TASK TO CARRY OUT
Copy each line from the data that has the word "cong" in it.

[Dataset entries]

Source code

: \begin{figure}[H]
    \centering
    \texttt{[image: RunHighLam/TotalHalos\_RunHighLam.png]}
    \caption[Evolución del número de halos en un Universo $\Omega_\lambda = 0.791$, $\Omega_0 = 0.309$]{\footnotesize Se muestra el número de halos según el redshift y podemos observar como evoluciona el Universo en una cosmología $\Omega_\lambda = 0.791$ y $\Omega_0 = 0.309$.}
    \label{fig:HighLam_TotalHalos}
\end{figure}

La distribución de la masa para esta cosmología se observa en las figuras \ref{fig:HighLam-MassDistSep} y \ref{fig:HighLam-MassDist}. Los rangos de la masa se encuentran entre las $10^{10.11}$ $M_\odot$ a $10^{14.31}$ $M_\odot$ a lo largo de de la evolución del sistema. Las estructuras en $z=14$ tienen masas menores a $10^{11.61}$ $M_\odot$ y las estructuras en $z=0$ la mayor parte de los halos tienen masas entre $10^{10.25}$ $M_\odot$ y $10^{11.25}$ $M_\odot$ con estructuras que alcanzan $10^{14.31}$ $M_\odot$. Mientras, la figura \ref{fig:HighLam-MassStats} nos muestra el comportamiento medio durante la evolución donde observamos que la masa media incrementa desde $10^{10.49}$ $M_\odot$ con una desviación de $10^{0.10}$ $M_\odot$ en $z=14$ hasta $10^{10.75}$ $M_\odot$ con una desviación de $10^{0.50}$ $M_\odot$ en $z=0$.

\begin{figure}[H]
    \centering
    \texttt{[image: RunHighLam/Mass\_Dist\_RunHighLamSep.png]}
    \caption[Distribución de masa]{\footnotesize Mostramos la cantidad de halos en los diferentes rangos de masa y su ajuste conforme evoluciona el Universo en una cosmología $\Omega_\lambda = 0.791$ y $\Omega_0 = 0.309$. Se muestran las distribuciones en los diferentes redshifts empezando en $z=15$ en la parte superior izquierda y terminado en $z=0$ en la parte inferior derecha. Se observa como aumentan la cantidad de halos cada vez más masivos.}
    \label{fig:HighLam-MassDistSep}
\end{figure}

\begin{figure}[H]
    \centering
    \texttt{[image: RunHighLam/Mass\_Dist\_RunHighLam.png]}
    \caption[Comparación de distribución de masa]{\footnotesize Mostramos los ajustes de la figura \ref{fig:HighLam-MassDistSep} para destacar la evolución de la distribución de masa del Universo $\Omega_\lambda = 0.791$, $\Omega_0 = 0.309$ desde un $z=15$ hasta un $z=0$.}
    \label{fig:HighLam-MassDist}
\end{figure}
==
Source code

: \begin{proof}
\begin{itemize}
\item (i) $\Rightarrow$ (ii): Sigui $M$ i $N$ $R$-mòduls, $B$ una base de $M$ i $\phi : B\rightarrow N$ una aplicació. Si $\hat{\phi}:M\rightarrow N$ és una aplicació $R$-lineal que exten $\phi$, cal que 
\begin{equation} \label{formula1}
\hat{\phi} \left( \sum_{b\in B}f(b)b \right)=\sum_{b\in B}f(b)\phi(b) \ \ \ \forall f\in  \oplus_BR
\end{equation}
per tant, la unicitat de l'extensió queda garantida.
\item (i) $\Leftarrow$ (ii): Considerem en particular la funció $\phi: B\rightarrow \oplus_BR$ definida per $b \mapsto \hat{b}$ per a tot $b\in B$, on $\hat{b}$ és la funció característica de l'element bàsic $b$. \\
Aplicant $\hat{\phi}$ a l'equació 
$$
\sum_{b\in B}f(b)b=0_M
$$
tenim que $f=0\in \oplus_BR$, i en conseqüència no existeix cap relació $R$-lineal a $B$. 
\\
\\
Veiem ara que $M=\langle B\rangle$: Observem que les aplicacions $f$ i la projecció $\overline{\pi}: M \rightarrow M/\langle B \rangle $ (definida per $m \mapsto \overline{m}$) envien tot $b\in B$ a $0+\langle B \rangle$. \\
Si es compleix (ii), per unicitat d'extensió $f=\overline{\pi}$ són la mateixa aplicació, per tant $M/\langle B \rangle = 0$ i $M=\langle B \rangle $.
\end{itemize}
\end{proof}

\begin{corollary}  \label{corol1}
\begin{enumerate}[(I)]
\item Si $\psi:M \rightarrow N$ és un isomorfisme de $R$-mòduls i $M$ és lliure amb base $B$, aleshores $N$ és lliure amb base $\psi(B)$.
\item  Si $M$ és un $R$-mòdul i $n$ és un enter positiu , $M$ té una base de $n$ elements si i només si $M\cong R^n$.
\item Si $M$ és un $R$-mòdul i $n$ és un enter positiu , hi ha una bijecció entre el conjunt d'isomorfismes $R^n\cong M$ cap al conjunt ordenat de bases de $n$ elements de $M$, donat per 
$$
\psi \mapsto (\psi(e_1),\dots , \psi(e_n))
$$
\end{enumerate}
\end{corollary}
---
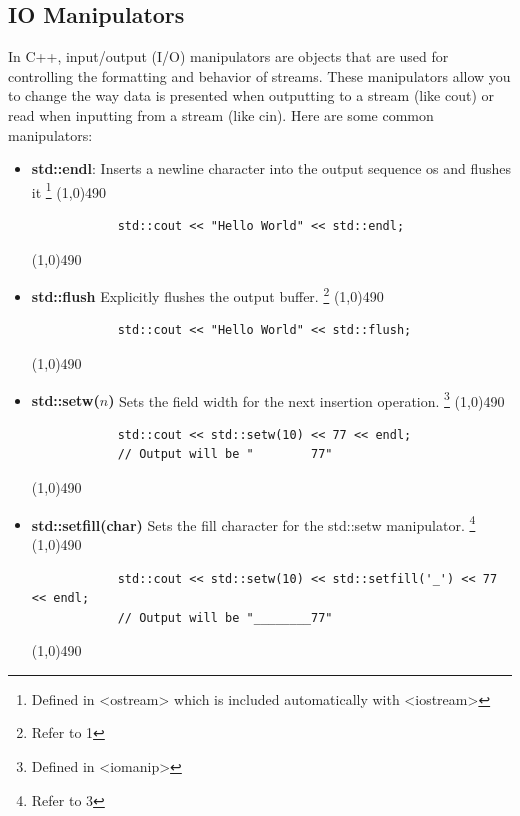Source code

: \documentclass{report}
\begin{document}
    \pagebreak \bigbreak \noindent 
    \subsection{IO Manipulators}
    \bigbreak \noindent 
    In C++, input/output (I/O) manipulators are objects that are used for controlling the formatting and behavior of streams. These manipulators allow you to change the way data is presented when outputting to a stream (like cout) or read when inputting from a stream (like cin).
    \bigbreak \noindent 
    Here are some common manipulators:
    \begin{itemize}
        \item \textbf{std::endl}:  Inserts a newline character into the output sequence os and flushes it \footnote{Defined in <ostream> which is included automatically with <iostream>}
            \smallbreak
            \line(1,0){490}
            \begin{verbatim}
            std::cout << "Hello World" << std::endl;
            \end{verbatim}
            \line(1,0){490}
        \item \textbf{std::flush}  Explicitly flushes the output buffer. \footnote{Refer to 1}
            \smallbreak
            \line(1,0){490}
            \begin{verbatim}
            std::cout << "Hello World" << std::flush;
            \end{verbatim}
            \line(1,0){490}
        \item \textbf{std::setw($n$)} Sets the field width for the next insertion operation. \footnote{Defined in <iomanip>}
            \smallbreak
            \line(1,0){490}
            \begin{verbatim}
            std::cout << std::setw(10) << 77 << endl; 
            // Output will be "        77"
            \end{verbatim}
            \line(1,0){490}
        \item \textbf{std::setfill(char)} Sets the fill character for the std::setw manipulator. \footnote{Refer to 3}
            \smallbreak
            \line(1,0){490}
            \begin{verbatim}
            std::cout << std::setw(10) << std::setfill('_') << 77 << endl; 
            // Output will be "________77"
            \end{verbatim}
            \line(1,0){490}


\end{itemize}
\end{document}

RESPONSE TO THIS TASK
\item  Si $M$ és un $R$-mòdul i $n$ és un enter positiu , $M$ té una base de $n$ elements si i només si $M\cong R^n$.
\item Si $M$ és un $R$-mòdul i $n$ és un enter positiu , hi ha una bijecció entre el conjunt d'isomorfismes $R^n\cong M$ cap al conjunt ordenat de bases de $n$ elements de $M$, donat per 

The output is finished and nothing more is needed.